Watchdog Blog

Saul Friedman: Reporters, Where’s The Outrage?

Posted at 1:23 am, December 8th, 2006
Saul Friedman Mug

As far as I can tell, among all the briefings, press conferences and punditry, only the liberal Center for American Progress made the connection between the Iraq Study Group and the primary reason for its existence. On the day the group made its report, the center noted, 10 more Americans met violent deaths in Iraq. Actually it was 13 or 14, which means the total American death toll, 2,922 as I write this, is approaching 3,000.

But I heard no one mention this at Tony Snow’s White House briefings or at the James Baker-Lee Hamilton press spectacular. Would it been too unkind or impolite to ask how many more must die while the president and Congress consider the report? Or what they would be dying for, now that the policy has been branded a bungle or the worst order? Or why are they not now pulled into barracks out of harm’s way?

Among the reasons for this timidity and the failure to call bullshit, of which Dan Froomkin wrote, is the seeming inability of too many reporters to allow themselves a measure of outrage, a value judgment of what’s right or wrong, just or unjust. Instead they listened to Snow’s bullshit, without calling him on it and asking him and the president repeatedly and every day about the dead Americans, Iraqis, Afghans.

Why are reporters so reluctant to show outrage? It is not breaking the stupid and outmoded rules of objectivity to tell the difference between right and wrong and pursue the wrong it as a story. At my bureaus–Knight-Ridder and Newsday–we began the day by wondering who is covering injustice with bullshit. Starting with a point of view on an obvious injustice and writing about fairly and accurately is what reporters ought to be doing with every wasted death in a wasted war. Yet unfortunately, too often reporters paint those who do get rightfully angry as nutty or extreme. As Walter Pincus pointed out in a fine Washington Post piece, the Democrats who turned out to be right when they spoke with passion and voted against granting the president were barely mentioned or described as “fiery.”

There was at least one other story that should have provoked a good, caring reporter’s sense of justice: The New York Times’ story Dec. 4, on the obviously inhuman treatment of Jose Padilla, an American citizen who has been convicted of nothing, has been held in solitary confinement for three-and-a-half years. The story, with a still photograph from a video, showed Padilla on his way to the dentist, shackled at his bare feet and arms, flanked by guards in camouflage, riot gear and helmets with dark visors that hid their faces. Padilla is a small man, but his eyes and ears were covered so that he could neither see nor hear.
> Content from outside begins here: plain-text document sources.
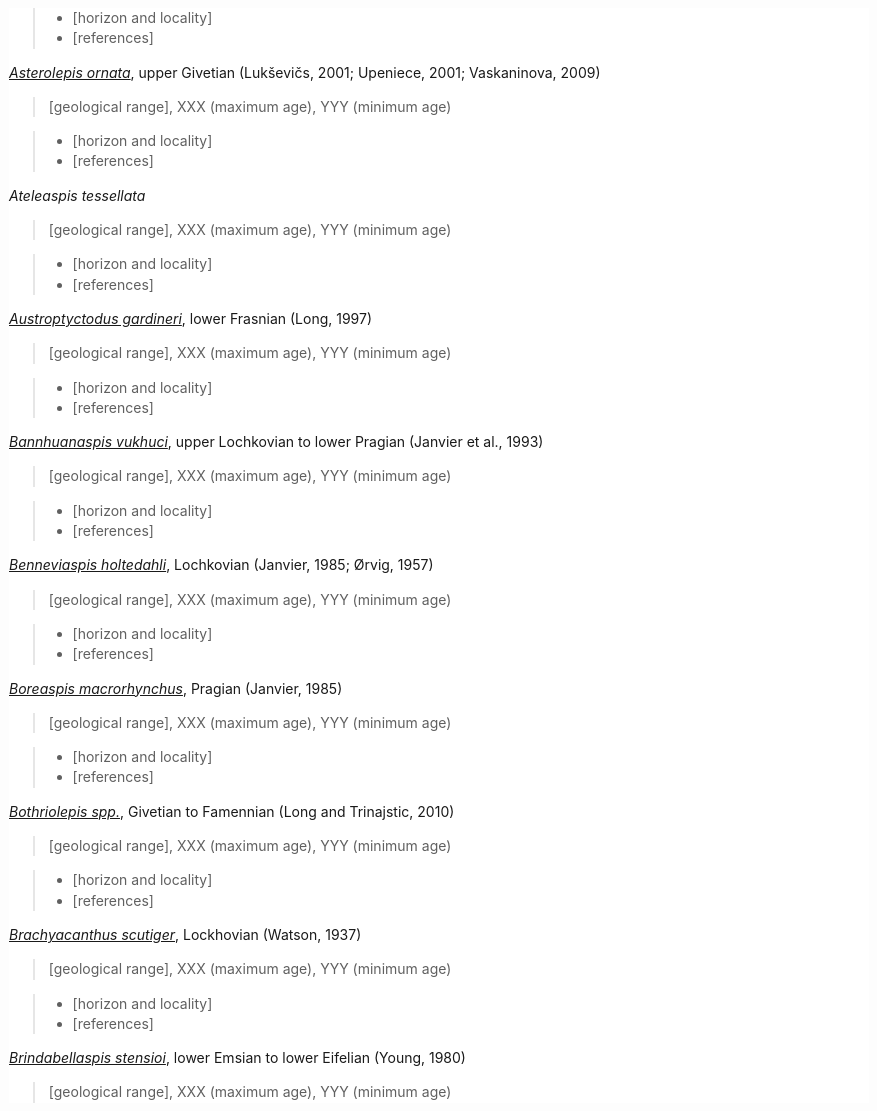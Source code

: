 > - [horizon and locality]
> - [references]

[*Asterolepis ornata*](https://deepbone.org/public/#/explor?s_id=1514&functionId=Deepbone_header_searchResultOpen), upper Givetian (Lukševičs, 2001; Upeniece, 2001; Vaskaninova, 2009)
> [geological range], XXX (maximum age), YYY (minimum age)

> - [horizon and locality]
> - [references]

*Ateleaspis tessellata*
> [geological range], XXX (maximum age), YYY (minimum age)

> - [horizon and locality]
> - [references]

[*Austroptyctodus gardineri*](https://deepbone.org/public/#/explor?s_id=4246&functionId=Deepbone_header_searchResultOpen), lower Frasnian (Long, 1997)
> [geological range], XXX (maximum age), YYY (minimum age)

> - [horizon and locality]
> - [references]

[*Bannhuanaspis vukhuci*](https://deepbone.org/public/#/explor?s_id=8388&functionId=Deepbone_header_searchResultOpen), upper Lochkovian to lower Pragian (Janvier et al., 1993)
> [geological range], XXX (maximum age), YYY (minimum age)

> - [horizon and locality]
> - [references]

[*Benneviaspis holtedahli*](https://deepbone.org/public/#/explor?s_id=72544&functionId=Deepbone_header_searchResultOpen), Lochkovian (Janvier, 1985; Ørvig, 1957)
> [geological range], XXX (maximum age), YYY (minimum age)

> - [horizon and locality]
> - [references]

[*Boreaspis macrorhynchus*](https://deepbone.org/public/#/explor?s_id=72552&functionId=Deepbone_header_searchResultOpen), Pragian (Janvier, 1985)
> [geological range], XXX (maximum age), YYY (minimum age)

> - [horizon and locality]
> - [references]

[*Bothriolepis spp.*](https://deepbone.org/public/#/explor?s_id=1394&functionId=Deepbone_header_searchResultOpen), Givetian to Famennian (Long and Trinajstic, 2010)
> [geological range], XXX (maximum age), YYY (minimum age)

> - [horizon and locality]
> - [references]

[*Brachyacanthus scutiger*](https://deepbone.org/public/#/explor?s_id=3623&functionId=Deepbone_header_searchResultOpen), Lockhovian (Watson, 1937)
> [geological range], XXX (maximum age), YYY (minimum age)

> - [horizon and locality]
> - [references]

[*Brindabellaspis stensioi*](https://deepbone.org/public/#/explor?s_id=3060&functionId=Deepbone_header_searchResultOpen), lower Emsian to lower Eifelian (Young, 1980)
> [geological range], XXX (maximum age), YYY (minimum age)
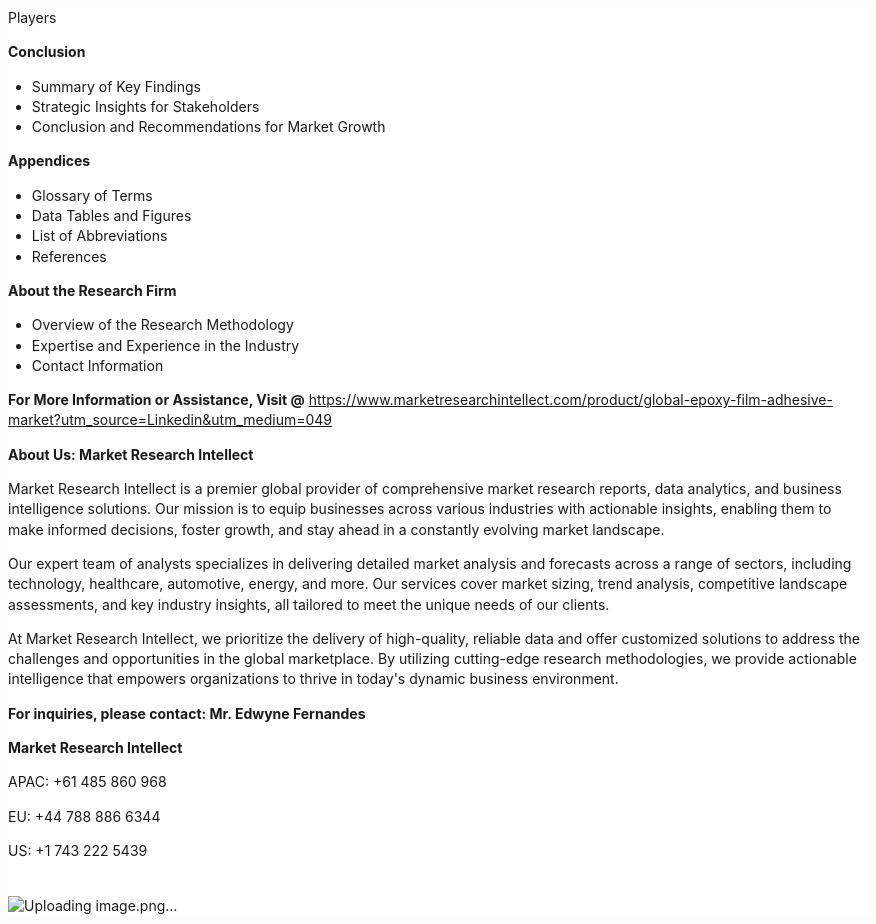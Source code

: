 Players</li></ul><p><strong>Conclusion</strong></p><ul><li>Summary of Key Findings</li><li>Strategic Insights for Stakeholders</li><li>Conclusion and Recommendations for Market Growth</li></ul><p><strong>Appendices</strong></p><ul><li>Glossary of Terms</li><li>Data Tables and Figures</li><li>List of Abbreviations</li><li>References</li></ul><p><strong>About the Research Firm</strong></p><ul><li>Overview of the Research Methodology</li><li>Expertise and Experience in the Industry</li><li>Contact Information</li></ul></div><div class="article-main__content" data-test-id="publishing-text-block"><p><span class="font-[700]"><strong>For More Information or Assistance, Visit @</strong>&nbsp;<a href="https://www.marketresearchintellect.com/product/global-epoxy-film-adhesive-market?utm_source=Linkedin&utm_medium=049">https://www.marketresearchintellect.com/product/global-epoxy-film-adhesive-market?utm_source=Linkedin&utm_medium=049</a></span></p><p><strong>About Us: Market Research Intellect</strong></p><p>Market Research Intellect is a premier global provider of comprehensive market research reports, data analytics, and business intelligence solutions. Our mission is to equip businesses across various industries with actionable insights, enabling them to make informed decisions, foster growth, and stay ahead in a constantly evolving market landscape.</p><p>Our expert team of analysts specializes in delivering detailed market analysis and forecasts across a range of sectors, including technology, healthcare, automotive, energy, and more. Our services cover market sizing, trend analysis, competitive landscape assessments, and key industry insights, all tailored to meet the unique needs of our clients.</p><p>At Market Research Intellect, we prioritize the delivery of high-quality, reliable data and offer customized solutions to address the challenges and opportunities in the global marketplace. By utilizing cutting-edge research methodologies, we provide actionable intelligence that empowers organizations to thrive in today's dynamic business environment.</p><p><strong>For inquiries, please contact: Mr. Edwyne Fernandes</strong></p><p><strong>Market Research Intellect</strong></p><p>APAC: +61 485 860 968</p><p>EU: +44 788 886 6344</p><p>US: +1 743 222 5439</p></div><div class="article-main__content" data-test-id="publishing-text-block">&nbsp;</div>
![Uploading image.png…]()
Sensory deprivation is not considered torture, although Padilla’s lawyers and experts say Padilla literally has been driven nuts. Shouldn’t this touch a reporter’s curiosity, to say the least? Is this not something to ask about, at the White House or the Justice Department? Why no anger?

The letter writers to the Times were appalled. “Who can estimate the harm we have done to our individual souls and the soul of our nation…?” asked a letter writer from Los Angeles. Such questions should have been asked on readers’ behalf if not Padilla’s. Anger, even a little outrage is an antidote for bullshit.
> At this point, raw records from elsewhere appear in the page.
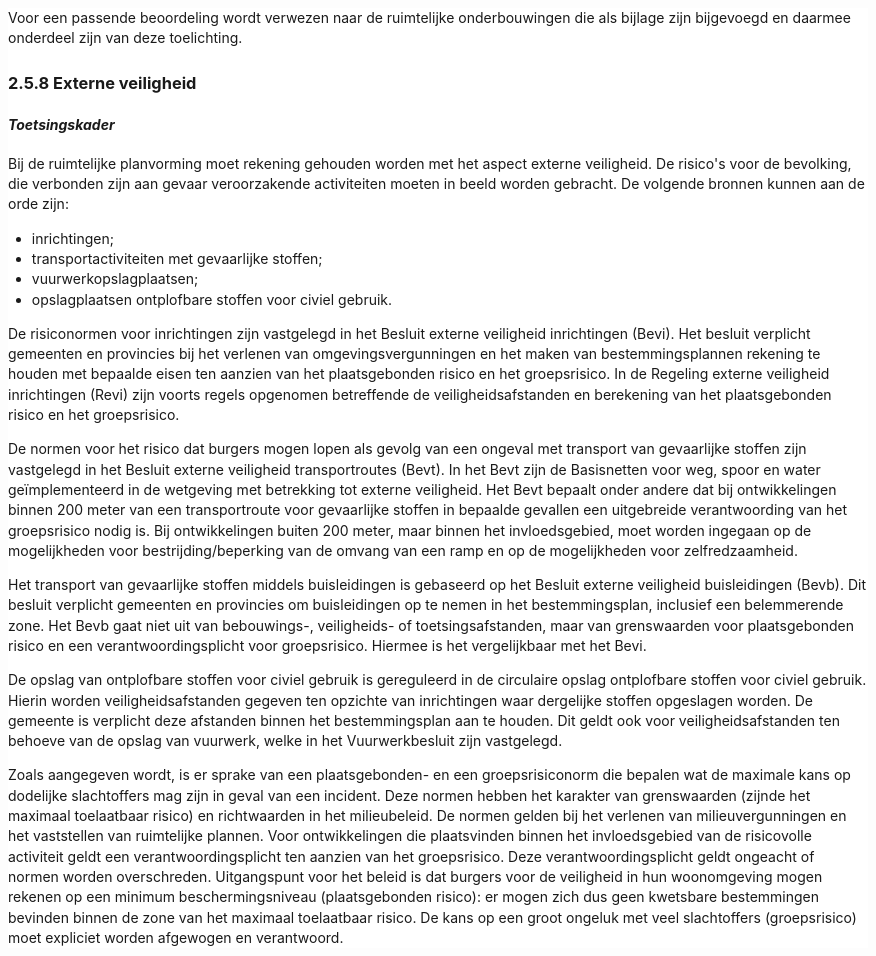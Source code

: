 Voor een passende beoordeling wordt verwezen naar de ruimtelijke onderbouwingen die als bijlage zijn bijgevoegd en daarmee onderdeel zijn van deze toelichting.

### <span id="page-22-0"></span>**2.5.8 Externe veiligheid**

#### *Toetsingskader*

Bij de ruimtelijke planvorming moet rekening gehouden worden met het aspect externe veiligheid. De risico's voor de bevolking, die verbonden zijn aan gevaar veroorzakende activiteiten moeten in beeld worden gebracht. De volgende bronnen kunnen aan de orde zijn:

- inrichtingen;
- transportactiviteiten met gevaarlijke stoffen;
- vuurwerkopslagplaatsen;
- opslagplaatsen ontplofbare stoffen voor civiel gebruik.

De risiconormen voor inrichtingen zijn vastgelegd in het Besluit externe veiligheid inrichtingen (Bevi). Het besluit verplicht gemeenten en provincies bij het verlenen van omgevingsvergunningen en het maken van bestemmingsplannen rekening te houden met bepaalde eisen ten aanzien van het plaatsgebonden risico en het groepsrisico. In de Regeling externe veiligheid inrichtingen (Revi) zijn voorts regels opgenomen betreffende de veiligheidsafstanden en berekening van het plaatsgebonden risico en het groepsrisico.

De normen voor het risico dat burgers mogen lopen als gevolg van een ongeval met transport van gevaarlijke stoffen zijn vastgelegd in het Besluit externe veiligheid transportroutes (Bevt). In het Bevt zijn de Basisnetten voor weg, spoor en water geïmplementeerd in de wetgeving met betrekking tot externe veiligheid. Het Bevt bepaalt onder andere dat bij ontwikkelingen binnen 200 meter van een transportroute voor gevaarlijke stoffen in bepaalde gevallen een uitgebreide verantwoording van het groepsrisico nodig is. Bij ontwikkelingen buiten 200 meter, maar binnen het invloedsgebied, moet worden ingegaan op de mogelijkheden voor bestrijding/beperking van de omvang van een ramp en op de mogelijkheden voor zelfredzaamheid.

Het transport van gevaarlijke stoffen middels buisleidingen is gebaseerd op het Besluit externe veiligheid buisleidingen (Bevb). Dit besluit verplicht gemeenten en provincies om buisleidingen op te nemen in het bestemmingsplan, inclusief een belemmerende zone. Het Bevb gaat niet uit van bebouwings-, veiligheids- of toetsingsafstanden, maar van grenswaarden voor plaatsgebonden risico en een verantwoordingsplicht voor groepsrisico. Hiermee is het vergelijkbaar met het Bevi.

De opslag van ontplofbare stoffen voor civiel gebruik is gereguleerd in de circulaire opslag ontplofbare stoffen voor civiel gebruik. Hierin worden veiligheidsafstanden gegeven ten opzichte van inrichtingen waar dergelijke stoffen opgeslagen worden. De gemeente is verplicht deze afstanden binnen het bestemmingsplan aan te houden. Dit geldt ook voor veiligheidsafstanden ten behoeve van de opslag van vuurwerk, welke in het Vuurwerkbesluit zijn vastgelegd.

Zoals aangegeven wordt, is er sprake van een plaatsgebonden- en een groepsrisiconorm die bepalen wat de maximale kans op dodelijke slachtoffers mag zijn in geval van een incident. Deze normen hebben het karakter van grenswaarden (zijnde het maximaal toelaatbaar risico) en richtwaarden in het milieubeleid. De normen gelden bij het verlenen van milieuvergunningen en het vaststellen van ruimtelijke plannen. Voor ontwikkelingen die plaatsvinden binnen het invloedsgebied van de risicovolle activiteit geldt een verantwoordingsplicht ten aanzien van het groepsrisico. Deze verantwoordingsplicht geldt ongeacht of normen worden overschreden. Uitgangspunt voor het beleid is dat burgers voor de veiligheid in hun woonomgeving mogen rekenen op een minimum beschermingsniveau (plaatsgebonden risico): er mogen zich dus geen kwetsbare bestemmingen bevinden binnen de zone van het maximaal toelaatbaar risico. De kans op een groot ongeluk met veel slachtoffers (groepsrisico) moet expliciet worden afgewogen en verantwoord.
4 Responses to “Reporters, Where’s The Outrage?”

  1. Where have reporters put their outrage? « Later On says:

    [...] They should find it. [...]

  2. Carol says:

    too bad that Helen Thomas is the only one who seems to be outraged, and too bad she isn’t part of a new generation, but the end of my parents’ generation…

  3. Mary S. Tucker says:

    Mr. Friedman hits the coffin nail on the head. The only incisive commentary I saw on the NY Times’ story about Jose Padilla’s inhumane treatment was in the NYTimes Letters to the Editors the day after the story. I was terribly ashamed of what my country is doing to that man, and more ashamed at the lack of coverage. Nothing on broadcast or cable news. I don’t look at many blogs. I’m sure Amy Goodman picked up the story on the radio show Democracy Now. But these media outlets are tiny, compared to the massive electronic media institutions that for 6 years have allowed themselves to be snowed by the Bush administration.

  4. Chan Lyell says:

    A good example, I thought, of a lack of outrage (or courage to speak truth to power) came on Meet the Press just prior to the Nov elections, when Dick Cheney asserted, again, that Al-Qaeda had ties w/ Sadaam Hussein, and there followed not one word of objection from Tim Russert; not one question asking for clarification of Cheney’s statement. It was another lost opportunity to demand truth from our government; another lost “bullshit” moment. It’s a under-covered point in Baker/Hamilton is that this administration doesn’t tell the truth, but the more important point is that the Media has failed in its responsibility to demand truthful answers. That, more than any terrorist action, has/will cost this country dearly.